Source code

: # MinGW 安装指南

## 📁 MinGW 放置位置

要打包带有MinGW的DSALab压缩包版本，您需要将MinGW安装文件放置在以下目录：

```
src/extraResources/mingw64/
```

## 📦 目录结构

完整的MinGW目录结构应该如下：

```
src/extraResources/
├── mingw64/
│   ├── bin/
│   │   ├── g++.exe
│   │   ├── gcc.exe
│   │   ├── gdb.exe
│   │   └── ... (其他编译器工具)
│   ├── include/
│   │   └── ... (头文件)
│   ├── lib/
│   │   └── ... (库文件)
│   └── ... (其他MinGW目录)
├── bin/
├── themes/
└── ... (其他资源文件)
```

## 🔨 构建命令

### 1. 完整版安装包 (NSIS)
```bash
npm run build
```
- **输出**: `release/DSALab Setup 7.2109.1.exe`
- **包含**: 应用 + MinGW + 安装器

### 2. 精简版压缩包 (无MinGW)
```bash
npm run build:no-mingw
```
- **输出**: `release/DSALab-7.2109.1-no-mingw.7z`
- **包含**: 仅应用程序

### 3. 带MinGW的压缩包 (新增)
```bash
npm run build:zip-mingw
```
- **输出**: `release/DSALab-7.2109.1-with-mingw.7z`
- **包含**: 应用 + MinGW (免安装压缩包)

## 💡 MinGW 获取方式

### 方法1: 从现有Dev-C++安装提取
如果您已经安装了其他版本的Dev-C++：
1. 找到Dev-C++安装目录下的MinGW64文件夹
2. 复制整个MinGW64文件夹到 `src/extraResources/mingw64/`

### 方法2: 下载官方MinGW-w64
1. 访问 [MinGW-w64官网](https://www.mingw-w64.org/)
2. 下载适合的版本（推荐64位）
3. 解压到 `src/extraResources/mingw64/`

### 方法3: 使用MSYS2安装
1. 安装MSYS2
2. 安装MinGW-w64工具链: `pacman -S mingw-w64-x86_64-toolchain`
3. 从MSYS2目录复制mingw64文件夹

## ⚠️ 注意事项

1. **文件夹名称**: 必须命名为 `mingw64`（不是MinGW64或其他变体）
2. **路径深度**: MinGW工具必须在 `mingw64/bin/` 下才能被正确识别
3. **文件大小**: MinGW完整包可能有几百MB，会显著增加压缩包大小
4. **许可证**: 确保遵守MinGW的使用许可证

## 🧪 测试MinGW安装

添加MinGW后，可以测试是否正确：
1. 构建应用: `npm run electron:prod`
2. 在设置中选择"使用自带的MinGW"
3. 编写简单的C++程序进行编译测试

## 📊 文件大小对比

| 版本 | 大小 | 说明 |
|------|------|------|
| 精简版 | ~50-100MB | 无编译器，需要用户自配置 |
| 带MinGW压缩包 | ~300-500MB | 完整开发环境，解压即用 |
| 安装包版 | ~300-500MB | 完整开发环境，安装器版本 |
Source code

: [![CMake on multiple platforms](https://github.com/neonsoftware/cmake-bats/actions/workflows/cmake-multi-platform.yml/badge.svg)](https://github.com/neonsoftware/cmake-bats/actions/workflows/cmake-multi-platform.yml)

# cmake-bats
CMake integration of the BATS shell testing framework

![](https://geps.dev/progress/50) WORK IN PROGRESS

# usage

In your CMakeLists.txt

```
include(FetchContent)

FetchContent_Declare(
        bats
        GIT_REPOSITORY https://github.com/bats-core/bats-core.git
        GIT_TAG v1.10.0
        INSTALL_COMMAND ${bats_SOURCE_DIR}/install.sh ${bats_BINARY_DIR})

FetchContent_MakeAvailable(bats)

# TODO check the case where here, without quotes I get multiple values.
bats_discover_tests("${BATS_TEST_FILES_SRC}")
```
§
→ Work task:
Your output should consist solely of the lines from the beginning of the entries through the line containing "CMake integration of", reproduced exactly.

→ The completed task:
Source code

: # MinGW 安装指南

## 📁 MinGW 放置位置

要打包带有MinGW的DSALab压缩包版本，您需要将MinGW安装文件放置在以下目录：

```
src/extraResources/mingw64/
```

## 📦 目录结构

完整的MinGW目录结构应该如下：

```
src/extraResources/
├── mingw64/
│   ├── bin/
│   │   ├── g++.exe
│   │   ├── gcc.exe
│   │   ├── gdb.exe
│   │   └── ... (其他编译器工具)
│   ├── include/
│   │   └── ... (头文件)
│   ├── lib/
│   │   └── ... (库文件)
│   └── ... (其他MinGW目录)
├── bin/
├── themes/
└── ... (其他资源文件)
```

## 🔨 构建命令

### 1. 完整版安装包 (NSIS)
```bash
npm run build
```
- **输出**: `release/DSALab Setup 7.2109.1.exe`
- **包含**: 应用 + MinGW + 安装器

### 2. 精简版压缩包 (无MinGW)
```bash
npm run build:no-mingw
```
- **输出**: `release/DSALab-7.2109.1-no-mingw.7z`
- **包含**: 仅应用程序

### 3. 带MinGW的压缩包 (新增)
```bash
npm run build:zip-mingw
```
- **输出**: `release/DSALab-7.2109.1-with-mingw.7z`
- **包含**: 应用 + MinGW (免安装压缩包)

## 💡 MinGW 获取方式

### 方法1: 从现有Dev-C++安装提取
如果您已经安装了其他版本的Dev-C++：
1. 找到Dev-C++安装目录下的MinGW64文件夹
2. 复制整个MinGW64文件夹到 `src/extraResources/mingw64/`

### 方法2: 下载官方MinGW-w64
1. 访问 [MinGW-w64官网](https://www.mingw-w64.org/)
2. 下载适合的版本（推荐64位）
3. 解压到 `src/extraResources/mingw64/`

### 方法3: 使用MSYS2安装
1. 安装MSYS2
2. 安装MinGW-w64工具链: `pacman -S mingw-w64-x86_64-toolchain`
3. 从MSYS2目录复制mingw64文件夹

## ⚠️ 注意事项

1. **文件夹名称**: 必须命名为 `mingw64`（不是MinGW64或其他变体）
2. **路径深度**: MinGW工具必须在 `mingw64/bin/` 下才能被正确识别
3. **文件大小**: MinGW完整包可能有几百MB，会显著增加压缩包大小
4. **许可证**: 确保遵守MinGW的使用许可证

## 🧪 测试MinGW安装

添加MinGW后，可以测试是否正确：
1. 构建应用: `npm run electron:prod`
2. 在设置中选择"使用自带的MinGW"
3. 编写简单的C++程序进行编译测试

## 📊 文件大小对比

| 版本 | 大小 | 说明 |
|------|------|------|
| 精简版 | ~50-100MB | 无编译器，需要用户自配置 |
| 带MinGW压缩包 | ~300-500MB | 完整开发环境，解压即用 |
| 安装包版 | ~300-500MB | 完整开发环境，安装器版本 |
Source code

: [![CMake on multiple platforms](https://github.com/neonsoftware/cmake-bats/actions/workflows/cmake-multi-platform.yml/badge.svg)](https://github.com/neonsoftware/cmake-bats/actions/workflows/cmake-multi-platform.yml)

# cmake-bats
CMake integration of the BATS shell testing framework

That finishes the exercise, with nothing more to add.